# I'm new here - please meet my bettas



## Fermin (Apr 18, 2010)

Hi everyone. I'm new to this forum. All of your bettas are lovely! Please let me introduce you to mine:

This is my red delta tail that I rescued from a pet store betta cup:









This pathetic little guy was another pet store rescue. I took this photo when he was still in his betta cup:









This is my newest guy. I took this photo when he was still in his betta cup. This is his "BEFORE" photo:









And here's the same fish as above, but after ~5 hours of rehab in his new tank. The AFTER photo:









Thanks!


----------



## Betta Slave (Dec 8, 2009)

Hello and welcome to the forum!
I love both your fish! Both gorgeous!

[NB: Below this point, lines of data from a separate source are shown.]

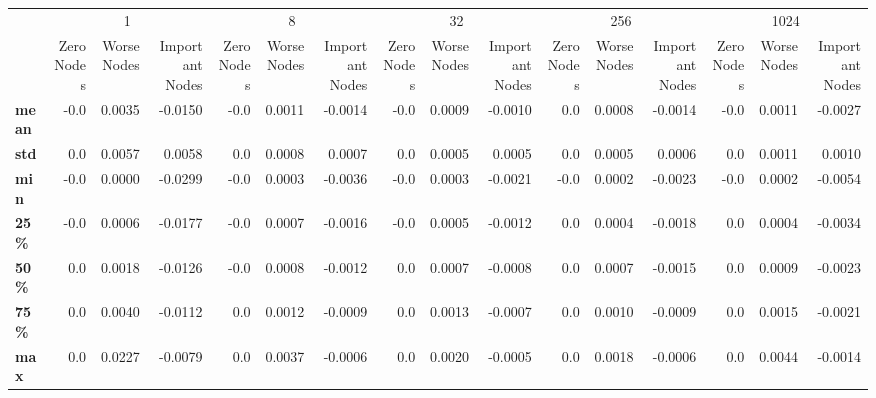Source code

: \begin{tabular}{lrrrrrrrrrrrrrrr}
\toprule
{} & \multicolumn{3}{c}{1} & \multicolumn{3}{c}{8} & \multicolumn{3}{c}{32} & \multicolumn{3}{c}{256} & \multicolumn{3}{c}{1024} \\
{} & Zero Nodes & Worse Nodes & Important Nodes & Zero Nodes & Worse Nodes & Important Nodes & Zero Nodes & Worse Nodes & Important Nodes & Zero Nodes & Worse Nodes & Important Nodes & Zero Nodes & Worse Nodes & Important Nodes \\
\midrule
\textbf{mean} &       -0.0 &      0.0035 &         -0.0150 &       -0.0 &      0.0011 &         -0.0014 &       -0.0 &      0.0009 &         -0.0010 &        0.0 &      0.0008 &         -0.0014 &       -0.0 &      0.0011 &         -0.0027 \\
\textbf{std } &        0.0 &      0.0057 &          0.0058 &        0.0 &      0.0008 &          0.0007 &        0.0 &      0.0005 &          0.0005 &        0.0 &      0.0005 &          0.0006 &        0.0 &      0.0011 &          0.0010 \\
\textbf{min } &       -0.0 &      0.0000 &         -0.0299 &       -0.0 &      0.0003 &         -0.0036 &       -0.0 &      0.0003 &         -0.0021 &       -0.0 &      0.0002 &         -0.0023 &       -0.0 &      0.0002 &         -0.0054 \\
\textbf{25\% } &       -0.0 &      0.0006 &         -0.0177 &       -0.0 &      0.0007 &         -0.0016 &       -0.0 &      0.0005 &         -0.0012 &        0.0 &      0.0004 &         -0.0018 &        0.0 &      0.0004 &         -0.0034 \\
\textbf{50\% } &        0.0 &      0.0018 &         -0.0126 &       -0.0 &      0.0008 &         -0.0012 &        0.0 &      0.0007 &         -0.0008 &        0.0 &      0.0007 &         -0.0015 &        0.0 &      0.0009 &         -0.0023 \\
\textbf{75\% } &        0.0 &      0.0040 &         -0.0112 &        0.0 &      0.0012 &         -0.0009 &        0.0 &      0.0013 &         -0.0007 &        0.0 &      0.0010 &         -0.0009 &        0.0 &      0.0015 &         -0.0021 \\
\textbf{max } &        0.0 &      0.0227 &         -0.0079 &        0.0 &      0.0037 &         -0.0006 &        0.0 &      0.0020 &         -0.0005 &        0.0 &      0.0018 &         -0.0006 &        0.0 &      0.0044 &         -0.0014 \\
\bottomrule
\end{tabular}
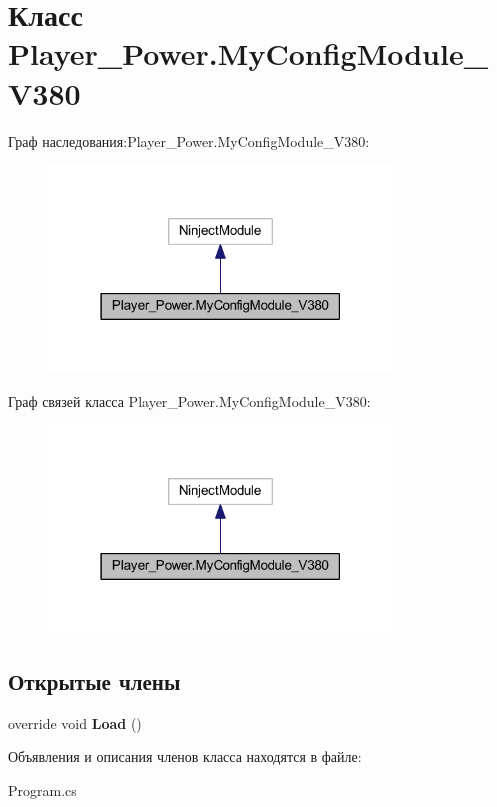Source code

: \section{Класс Player\-\_\-\-Power.\-My\-Config\-Module\-\_\-\-V380}
\label{class_player___power_1_1_my_config_module___v380}


Граф наследования\-:Player\-\_\-\-Power.\-My\-Config\-Module\-\_\-\-V380\-:
\nopagebreak
\begin{figure}[H]
\begin{center}
\leavevmode
\includegraphics[width=259pt]{class_player___power_1_1_my_config_module___v380__inherit__graph}
\end{center}
\end{figure}


Граф связей класса Player\-\_\-\-Power.\-My\-Config\-Module\-\_\-\-V380\-:
\nopagebreak
\begin{figure}[H]
\begin{center}
\leavevmode
\includegraphics[width=259pt]{class_player___power_1_1_my_config_module___v380__coll__graph}
\end{center}
\end{figure}
\subsection*{Открытые члены}
\begin{DoxyCompactItemize}
\item 
override void {\bfseries Load} ()\label{class_player___power_1_1_my_config_module___v380_a09fe5e47f6d3b8cb32fa687e609296e6}

\end{DoxyCompactItemize}


Объявления и описания членов класса находятся в файле\-:\begin{DoxyCompactItemize}
\item 
Program.\-cs\end{DoxyCompactItemize}
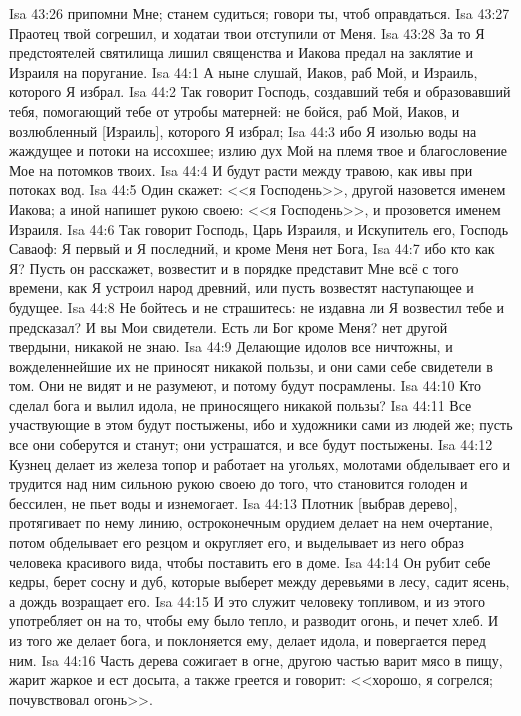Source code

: \vs Isa 43:26 припомни Мне; станем судиться; говори ты, чтоб оправдаться.
\vs Isa 43:27 Праотец твой согрешил, и ходатаи твои отступили от Меня.
\vs Isa 43:28 За то Я предстоятелей святилища лишил священства и Иакова предал на заклятие и Израиля на поругание.
\vs Isa 44:1 А ныне слушай, Иаков, раб Мой, и Израиль, которого Я избрал.
\vs Isa 44:2 Так говорит Господь, создавший тебя и образовавший тебя, помогающий тебе от утробы матерней: не бойся, раб Мой, Иаков, и возлюбленный [Израиль], которого Я избрал;
\vs Isa 44:3 ибо Я изолью воды на жаждущее и потоки на иссохшее; излию дух Мой на племя твое и благословение Мое на потомков твоих.
\vs Isa 44:4 И будут расти между травою, как ивы при потоках вод.
\vs Isa 44:5 Один скажет: <<я Господень>>, другой назовется именем Иакова; а иной напишет рукою своею: <<я Господень>>, и прозовется именем Израиля.
\rsbpar\vs Isa 44:6 Так говорит Господь, Царь Израиля, и Искупитель его, Господь Саваоф: Я первый и Я последний, и кроме Меня нет Бога,
\vs Isa 44:7 ибо кто как Я? Пусть он расскажет, возвестит и в порядке представит Мне всё с того времени, как Я устроил народ древний, или пусть возвестят наступающее и будущее.
\vs Isa 44:8 Не бойтесь и не страшитесь: не издавна ли Я возвестил тебе и предсказал? И вы Мои свидетели. Есть ли Бог кроме Меня? нет другой твердыни, никакой не знаю.
\vs Isa 44:9 Делающие идолов все ничтожны, и вожделеннейшие их не приносят никакой пользы, и они сами себе свидетели в том. Они не видят и не разумеют, и потому будут посрамлены.
\vs Isa 44:10 Кто сделал бога и вылил идола, не приносящего никакой пользы?
\vs Isa 44:11 Все участвующие в этом будут постыжены, ибо и художники сами из людей же; пусть все они соберутся и станут; они устрашатся, и все будут постыжены.
\vs Isa 44:12 Кузнец делает из железа топор и работает на угольях, молотами обделывает его и трудится над ним сильною рукою своею до того, что становится голоден и бессилен, не пьет воды и изнемогает.
\vs Isa 44:13 Плотник [выбрав дерево], протягивает по нему линию, остроконечным орудием делает на нем очертание, потом обделывает его резцом и округляет его, и выделывает из него образ человека красивого вида, чтобы поставить его в доме.
\vs Isa 44:14 Он рубит себе кедры, берет сосну и дуб, которые выберет между деревьями в лесу, садит ясень, а дождь возращает его.
\vs Isa 44:15 И это служит человеку топливом, и  из этого употребляет он на то, чтобы ему было тепло, и разводит огонь, и печет хлеб. И из того же делает бога, и поклоняется ему, делает идола, и повергается перед ним.
\vs Isa 44:16 Часть дерева сожигает в огне, другою частью варит мясо в пищу, жарит жаркое и ест досыта, а также греется и говорит: <<хорошо, я согрелся; почувствовал огонь>>.
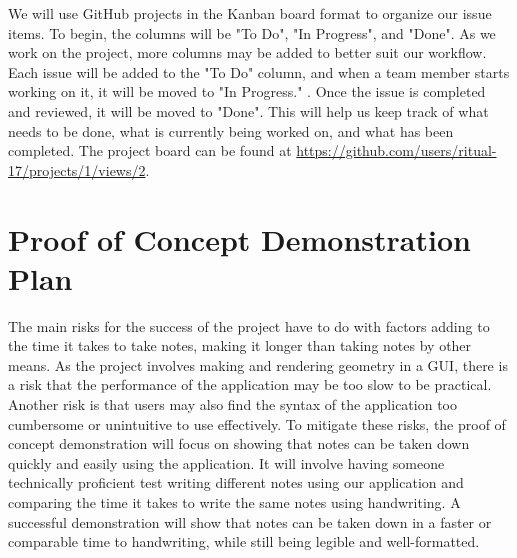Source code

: \documentclass{article}
\begin{document}
  
  We will use GitHub projects in the Kanban board format to organize our 
  issue items. To begin, the columns will be "To Do", "In Progress", 
  and "Done". As we work on the project, more columns may be added to 
  better suit our workflow. Each issue will be added to the "To Do" column,
  and when a team member starts working on it, it will be moved to "In Progress."
  . Once the issue is completed and reviewed, it will be moved to
  "Done". This will help us keep track of what needs to be done, what is 
  currently being worked on, and what has been completed. The project 
  board can be found at 
  \url{https://github.com/users/ritual-17/projects/1/views/2}.
  


\section{Proof of Concept Demonstration Plan}


The main risks for the success of the project have to do with factors adding 
to the time it takes to take notes, making it longer than
taking notes by other means. As the project involves making and rendering 
geometry in a GUI, there is a risk that the performance of the 
application may be too slow to be practical. Another risk is that users may 
also find the syntax of the application too cumbersome or 
unintuitive to use effectively. To mitigate these risks, the proof of concept 
demonstration will focus on showing that notes can be taken 
down quickly and easily using the application. It will involve having someone
 technically proficient test writing different notes using our 
application and comparing the time it takes to write the same notes using 
handwriting. A successful demonstration will show that notes can be 
taken down in a faster or comparable time to handwriting, while still being 
legible and well-formatted.
\end{document}

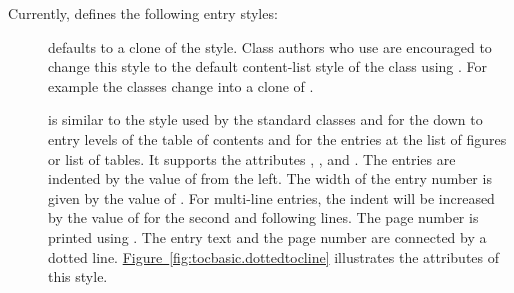 Currently,  defines the following entry styles:
\begin{description}
\item[] defaults to a clone of the 
  style. Class authors who use  are encouraged to change
  this style to the default content-list style of the class using
  . For example the \KOMAScript{} classes change
   into a clone of .
\item[] is similar to the style used by the standard
  classes  and  for the  down to
   entry levels of the table of contents and for the
  entries at the list of figures or list of tables. It supports the attributes
  , , and . The entries are
  indented by the value of  from the left. The width of the
  entry number is given by the value of . For multi-line
  entries, the indent will be increased by the value of  for
  the second and following lines. The page number is printed using
  . The entry text and the page number
  are connected by a dotted line. \hyperref[fig:tocbasic.dottedtocline]%
  {Figure~\ref*{fig:tocbasic.dottedtocline}} illustrates the attributes of
  this style.
  \begin{figure}
    \centering
\end{figure}
\end{description}
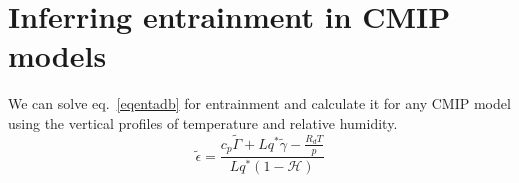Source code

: \documentclass{article}
\begin{document}
\section{Inferring entrainment in CMIP models}
We can solve eq.~\ref{eqentadb} for entrainment and calculate it for any CMIP model using the vertical profiles of temperature and relative humidity.
\begin{equation}
\tilde{\epsilon} = \frac{c_p \tilde{\Gamma} + Lq^*\tilde{\gamma} - \frac{R_dT}{p} }{Lq^* (1 - \mathcal{H})}
\end{equation}


\end{document}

But I especially like your white/blue crowntail.... If you don't want him some time in the future, I'll take him for you


----------



## Jayy (Dec 23, 2009)

welcome and pretty bettas!


----------



## rubyfire (Dec 10, 2009)

welcome ;D Love them all (especially the 2nd one )


----------



## secuono (Jan 18, 2010)

The second pic, the fish you call 'Pathetic' is amazing! I would call him Ice! Aww, I'd live to have him if you lived near...lol.


----------



## beat2020 (Dec 31, 2009)

Beautiful Crowntail!
The second one lol


----------



## doggyhog (Apr 30, 2009)

All are beatiful!!! I too, looooove the second boy!


----------



## JamieTron (May 16, 2009)

very pretty fish!!!!! I am glad to see they found a good home!


----------



## DarthMaul (Mar 30, 2010)

i agree, that "pathetic" fish is AWESOME looking! You are very lucky to have found a petstore betta that looks like him!


----------



## BanditTus (Apr 17, 2010)

Lovelies! That second one really made me 'WOW' he' gorgeous <3


----------



## Quinn (Apr 4, 2010)

I have to echo everyone else. The second boy! WOW he is STUNNING. And your new guy, its amazing what just a few hours can do. What a difference


----------



## ecoprincess (Jul 16, 2009)

Welcome!!! Great fish!!! Do u have any pics of your aquarium set ups? Would love to see them!


----------



## TigerLily (Sep 17, 2009)

Welcome to the forums. That second boy is indeed amazing! You have some nice fish.


----------



## britnyjackson (Mar 10, 2010)

Gorgeous babies!! All of them!


----------



## mysquishy (Mar 12, 2010)

Very nice fish. I love the second boy. Welcome to the forum.


----------



## BettaxFishxCrazy (Sep 5, 2009)

Beautiful fish! Love the second one also.


----------



## Fermin (Apr 18, 2010)

Thanks to everyone for your kind welcome!


----------